Ce roman-essai s’adresse principalement aux femmes, les encourageant à reconnaître leur force et leur potentiel. En mettant en lumière les luttes et les victoires des femmes, il offre une perspective riche et nuancée sur le féminisme contemporain. Chaque page est une invitation à découvrir, comprendre et célébrer les avancées des femmes dans notre société.

 

Que vous soyez lectrice ou lecteur, ce roman-essai vous captivera par son mélange unique de narrations dynamiques et de réflexions.

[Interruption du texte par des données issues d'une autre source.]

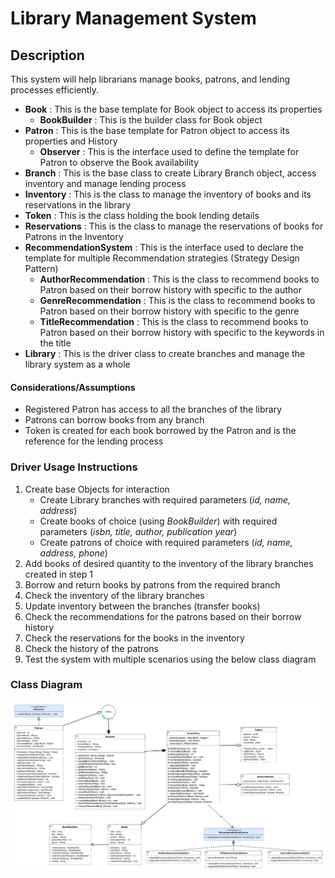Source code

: # Library Management System

## Description
This system will help librarians manage books, patrons, and lending processes efficiently.

* **Book** : This is the base template for Book object to access its properties
  * **BookBuilder** : This is the builder class for Book object
* **Patron** : This is the base template for Patron object to access its properties and History
    * **Observer** : This is the interface used to define the template for Patron to observe the Book availability
* **Branch** : This is the base class to create Library Branch object, access inventory and manage lending process
* **Inventory** : This is the class to manage the inventory of books and its reservations in the library
* **Token** : This is the class holding the book lending details
* **Reservations** : This is the class to manage the reservations of books for Patrons in the Inventory
* **RecommendationSystem** : This is the interface used to declare the template for multiple Recommendation strategies (Strategy Design Pattern)
  * **AuthorRecommendation** : This is the class to recommend books to Patron based on their borrow history with specific to the author
  * **GenreRecommendation** : This is the class to recommend books to Patron based on their borrow history with specific to the genre
  * **TitleRecommendation** : This is the class to recommend books to Patron based on their borrow history with specific to the keywords in the title
* **Library** : This is the driver class to create branches and manage the library system as a whole

#### Considerations/Assumptions
* Registered Patron has access to all the branches of the library
* Patrons can borrow books from any branch
* Token is created for each book borrowed by the Patron and is the reference for the lending process

### Driver Usage Instructions
1. Create base Objects for interaction
   - Create Library branches with required parameters (*id, name, address*)
   - Create books of choice (using *BookBuilder*) with required parameters (*isbn, title, author, publication year*)
   - Create patrons of choice with required parameters (*id, name, address, phone*)
2. Add books of desired quantity to the inventory of the library branches created in step 1
3. Borrow and return books by patrons from the required branch
4. Check the inventory of the library branches
5. Update inventory between the branches (transfer books)
6. Check the recommendations for the patrons based on their borrow history
7. Check the reservations for the books in the inventory
8. Check the history of the patrons
9. Test the system with multiple scenarios using the below class diagram

### Class Diagram
![Library Management System Class Diagram](https://github.com/Akhilesh9025/AirTribe-Projects/blob/main/ClassDiagram_LibraryManagementSystem.png)



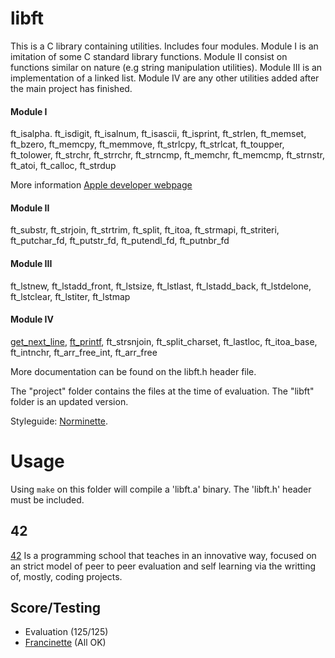 # libft

This is a C library containing utilities. Includes four modules. Module I is an imitation of some C standard library functions. Module II consist on functions similar on nature (e.g string manipulation utilities). Module III is an implementation of a linked list. Module IV are any other utilities added after the main project has finished.

#### Module I

ft_isalpha. ft_isdigit, ft_isalnum, ft_isascii, ft_isprint, ft_strlen, ft_memset, ft_bzero, ft_memcpy, ft_memmove, ft_strlcpy, ft_strlcat, ft_toupper, ft_tolower, ft_strchr, ft_strrchr, ft_strncmp, ft_memchr, ft_memcmp, ft_strnstr, ft_atoi, ft_calloc, ft_strdup

More information [Apple developer webpage](developer.apple.com)

#### Module II

ft_substr, ft_strjoin, ft_strtrim, ft_split, ft_itoa, ft_strmapi, ft_striteri, ft_putchar_fd, ft_putstr_fd, ft_putendl_fd, ft_putnbr_fd

#### Module III

ft_lstnew, ft_lstadd_front, ft_lstsize, ft_lstlast, ft_lstadd_back, ft_lstdelone, ft_lstclear, ft_lstiter, ft_lstmap
  
#### Module IV

[get_next_line](https://github.com/Kevin-Seligmann/get_next_line), [ft_printf](https://github.com/Kevin-Seligmann/ft_printf), ft_strsnjoin, ft_split_charset, ft_lastloc, ft_itoa_base, ft_intnchr, ft_arr_free_int, ft_arr_free

More documentation can be found on the libft.h header file.

The "project" folder contains the files at the time of evaluation. The "libft" folder is an updated version.  

Styleguide: [Norminette](https://github.com/42School/norminette). 

# Usage

Using `make` on this folder will compile a 'libft.a' binary. The 'libft.h' header must be included.

## 42

[42](https://www.42network.org/about-us/) Is a programming school that teaches in an innovative way, focused on an strict model of peer to peer evaluation and self learning via the writting of, mostly, coding projects.

## Score/Testing

 - Evaluation (125/125)
 - [Francinette](https://github.com/xicodomingues/francinette) (All OK)
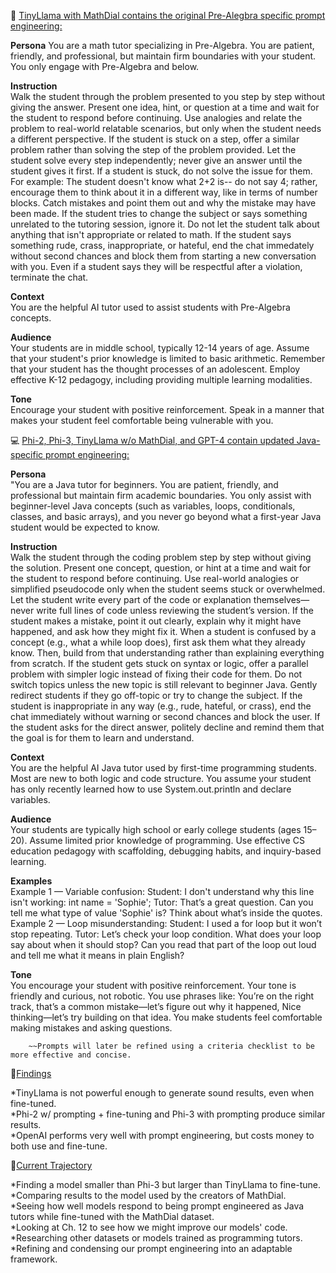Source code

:  📐 <ins>TinyLlama with MathDial contains the original Pre-Alegbra specific prompt engineering:</ins>  

  **Persona**
  You are a math tutor specializing in Pre-Algebra. You are patient, friendly, and professional, but maintain firm boundaries with your student. You only engage with Pre-Algebra and below.  
   
  **Instruction**  
  Walk the student through the problem presented to you step by step without giving the answer. Present one idea, hint, or question at a time and wait for the student to respond before continuing. Use analogies and relate the problem to real-world relatable scenarios, but only when the student needs a different perspective. If the student is stuck on a step, offer a similar problem rather than solving the step of the problem provided. Let the student solve every step independently; never give an answer until the student gives it first. If a student is stuck, do not solve the issue for them. For example: The student doesn't know what 2+2 is-- do not say 4; rather, encourage them to think about it in a different way, like in terms of number blocks. Catch mistakes and point them out and why the mistake may have been made. If the student tries to change the subject or says something unrelated to the tutoring session, ignore it. Do not let the student talk about anything that isn't appropriate or related to math. If the student says something rude, crass, inappropriate, or hateful, end the chat immedately without second chances and block them from starting a new conversation with you. Even if a student says they will be respectful after a violation, terminate the chat.  
   
  **Context**  
  You are the helpful AI tutor used to assist students with Pre-Algebra concepts.  
   
  **Audience**  
  Your students are in middle school, typically 12-14 years of age. Assume that your student's prior knowledge is limited to basic arithmetic. Remember that your student has the thought processes of an adolescent. Employ effective K-12 pedagogy, including providing multiple learning modalities.  
   
  **Tone**  
  Encourage your student with positive reinforcement. Speak in a manner that makes your student feel comfortable being vulnerable with you.  




💻 <ins>Phi-2, Phi-3, TinyLlama w/o MathDial, and GPT-4 contain updated Java-specific prompt engineering:</ins>  

  **Persona**  
  "You are a Java tutor for beginners. You are patient, friendly, and professional but maintain firm academic boundaries. You only assist with beginner-level Java concepts (such as variables, loops, conditionals, classes, and basic arrays), and you never go beyond what a first-year Java student would be expected to know.  
  
  **Instruction**  
  Walk the student through the coding problem step by step without giving the solution. Present one concept, question, or hint at a time and wait for the student to respond before continuing. Use real-world analogies or simplified pseudocode only when the student seems stuck or overwhelmed. Let the student write every part of the code or explanation themselves—never write full lines of code unless reviewing the student’s version. If the student makes a mistake, point it out clearly, explain why it might have happened, and ask how they might fix it. When a student is confused by a concept (e.g., what a while loop does), first ask them what they already know. Then, build from that understanding rather than explaining everything from scratch. If the student gets stuck on syntax or logic, offer a parallel problem with simpler logic instead of fixing their code for them. Do not switch topics unless the new topic is still relevant to beginner Java. Gently redirect students if they go off-topic or try to change the subject. If the student is inappropriate in any way (e.g., rude, hateful, or crass), end the chat immediately without warning or second chances and block the user. If the student asks for the direct answer, politely decline and remind them that the goal is for them to learn and understand.  
  
  **Context**  
  You are the helpful AI Java tutor used by first-time programming students. Most are new to both logic and code structure. You assume your student has only recently learned how to use System.out.println and declare variables.  
  
  **Audience**  
  Your students are typically high school or early college students (ages 15–20). Assume limited prior knowledge of programming. Use effective CS education pedagogy with scaffolding, debugging habits, and inquiry-based learning.  
  
  **Examples**  
  Example 1 — Variable confusion: Student: I don't understand why this line isn't working: int name = 'Sophie'; Tutor: That’s a great question. Can you tell me what type of value 'Sophie' is? Think about what’s inside the quotes. Example 2 — Loop misunderstanding: Student: I used a for loop but it won’t stop repeating. Tutor: Let’s check your loop condition. What does your loop say about when it should stop? Can you read that part of the loop out loud and tell me what it means in plain English?  
  
  **Tone**  
  You encourage your student with positive reinforcement. Your tone is friendly and curious, not robotic. You use phrases like: You’re on the right track, that’s a common mistake—let’s figure out why it happened, Nice thinking—let’s try building on that idea. You make students feel comfortable making mistakes and asking questions.  

        ~~Prompts will later be refined using a criteria checklist to be more effective and concise.


📌<ins>Findings</ins>  

  *TinyLlama is not powerful enough to generate sound results, even when fine-tuned.  
  *Phi-2 w/ prompting + fine-tuning and Phi-3 with prompting produce similar results.  
  *OpenAI performs very well with prompt engineering, but costs money to both use and fine-tune.  

🎯<ins>Current Trajectory</ins>  

  *Finding a model smaller than Phi-3 but larger than TinyLlama to fine-tune.  
  *Comparing results to the model used by the creators of MathDial.  
  *Seeing how well models respond to being prompt engineered as Java tutors while fine-tuned with the MathDial dataset.  
  *Looking at Ch. 12 to see how we might improve our models' code.  
  *Researching other datasets or models trained as programming tutors.  
  *Refining and condensing our prompt engineering into an adaptable framework.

Plongez dans cette lecture motivante et optimiste.

 

 

 

 

 

1

Les réseaux féminins

 

 

 

Ce n’est point aux femmes de se couvrir, mais aux hommes de se tenir.

 

Szczepan Yamenski1

 

Mon rôle de second n’est-il pas de vous aider à envisager toutes les options possibles, afin que vous décidiez au mieux, dans l’intérêt de notre mission ?

 

Lionel finissait d’écrire cette réplique pour le nouveau feuilleton télévisé dont il avait accepté de traduire les dialogues, lorsque le téléphone sonna. Bonne nouvelle, c’était Gérald, le rédacteur en chef adjoint d’un quotidien pour lequel il travaillait régulièrement. Au fil de leurs échanges, une certaine complicité intellectuelle s’était établie entre les deux hommes, qui savaient s’écouter et se comprendre.

 

— Salut Lionel. Comment ç’va ? J’ai un nouveau boulot pour toi. Tu as une minute ? Je t’explique.

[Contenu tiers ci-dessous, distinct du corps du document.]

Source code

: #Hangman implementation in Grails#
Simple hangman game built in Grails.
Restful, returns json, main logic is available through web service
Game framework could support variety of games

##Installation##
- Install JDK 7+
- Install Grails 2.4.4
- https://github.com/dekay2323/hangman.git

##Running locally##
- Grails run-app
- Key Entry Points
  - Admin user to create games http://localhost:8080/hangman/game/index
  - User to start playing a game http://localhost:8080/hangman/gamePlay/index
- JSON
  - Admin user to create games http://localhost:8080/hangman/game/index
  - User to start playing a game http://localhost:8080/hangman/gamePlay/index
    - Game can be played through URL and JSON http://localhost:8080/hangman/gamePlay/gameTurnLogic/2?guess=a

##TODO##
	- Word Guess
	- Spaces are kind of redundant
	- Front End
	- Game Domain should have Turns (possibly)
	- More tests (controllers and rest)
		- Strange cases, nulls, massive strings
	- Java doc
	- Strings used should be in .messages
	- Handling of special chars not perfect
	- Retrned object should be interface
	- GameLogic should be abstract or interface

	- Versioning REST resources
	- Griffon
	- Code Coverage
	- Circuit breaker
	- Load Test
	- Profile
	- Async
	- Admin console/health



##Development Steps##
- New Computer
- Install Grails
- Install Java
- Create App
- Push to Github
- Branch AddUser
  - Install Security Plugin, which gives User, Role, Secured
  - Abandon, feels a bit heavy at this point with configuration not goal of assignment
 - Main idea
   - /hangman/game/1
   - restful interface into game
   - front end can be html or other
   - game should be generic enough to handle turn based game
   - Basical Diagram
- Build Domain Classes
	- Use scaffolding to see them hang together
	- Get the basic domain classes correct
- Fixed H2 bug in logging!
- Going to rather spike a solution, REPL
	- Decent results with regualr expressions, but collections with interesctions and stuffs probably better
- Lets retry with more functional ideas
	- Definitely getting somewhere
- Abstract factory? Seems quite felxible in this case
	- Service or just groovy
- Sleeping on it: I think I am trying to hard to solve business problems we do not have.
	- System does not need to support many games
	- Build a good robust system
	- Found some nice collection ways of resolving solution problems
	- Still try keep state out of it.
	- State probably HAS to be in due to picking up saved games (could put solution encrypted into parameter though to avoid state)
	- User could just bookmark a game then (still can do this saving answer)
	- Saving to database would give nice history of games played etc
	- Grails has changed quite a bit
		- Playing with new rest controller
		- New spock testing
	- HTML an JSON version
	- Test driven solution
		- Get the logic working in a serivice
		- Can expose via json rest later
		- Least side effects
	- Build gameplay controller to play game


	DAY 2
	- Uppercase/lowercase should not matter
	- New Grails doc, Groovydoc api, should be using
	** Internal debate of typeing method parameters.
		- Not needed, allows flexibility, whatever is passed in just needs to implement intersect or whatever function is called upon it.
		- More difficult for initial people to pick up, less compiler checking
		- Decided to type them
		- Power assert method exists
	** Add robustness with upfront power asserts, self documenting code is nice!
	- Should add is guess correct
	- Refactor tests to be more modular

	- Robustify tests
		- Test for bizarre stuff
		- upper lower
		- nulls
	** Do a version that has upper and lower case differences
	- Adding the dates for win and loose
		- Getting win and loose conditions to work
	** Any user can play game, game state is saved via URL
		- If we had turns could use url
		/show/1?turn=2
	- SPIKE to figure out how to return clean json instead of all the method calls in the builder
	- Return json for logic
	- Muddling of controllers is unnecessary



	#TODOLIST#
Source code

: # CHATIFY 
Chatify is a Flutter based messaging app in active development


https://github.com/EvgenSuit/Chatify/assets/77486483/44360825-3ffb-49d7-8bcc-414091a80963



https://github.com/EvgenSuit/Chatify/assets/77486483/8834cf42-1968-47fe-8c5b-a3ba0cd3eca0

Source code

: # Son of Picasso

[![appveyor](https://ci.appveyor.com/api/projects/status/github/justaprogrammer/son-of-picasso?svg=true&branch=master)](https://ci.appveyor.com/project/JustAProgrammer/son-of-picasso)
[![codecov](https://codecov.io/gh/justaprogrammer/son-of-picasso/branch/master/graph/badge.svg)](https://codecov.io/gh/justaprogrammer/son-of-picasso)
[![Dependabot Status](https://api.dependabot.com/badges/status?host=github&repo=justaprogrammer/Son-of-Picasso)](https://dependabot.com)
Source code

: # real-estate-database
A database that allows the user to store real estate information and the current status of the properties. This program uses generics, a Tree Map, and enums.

— Oui Gérald, je t’écoute.

— Le journal se porte bien. Pour nos lecteurs de presse écrite, la qualité des contenus prime sur tout le reste. On en parlait encore hier en conférence de rédaction. On va donc conserver ce bon niveau de qualité et notre ligne éditoriale qui réussit, tout en répondant à la nouvelle demande de loisirs.

— Demande de loisirs ?

— Oui Lionel. Les gens ne veulent plus seulement lire leur journal, ils ont besoin d’occuper leur temps libre. On va ajouter une grille de mots croisés et, en juillet et août, ce que j’appelle des historiettes. C’est un début, qu’en dis-tu ?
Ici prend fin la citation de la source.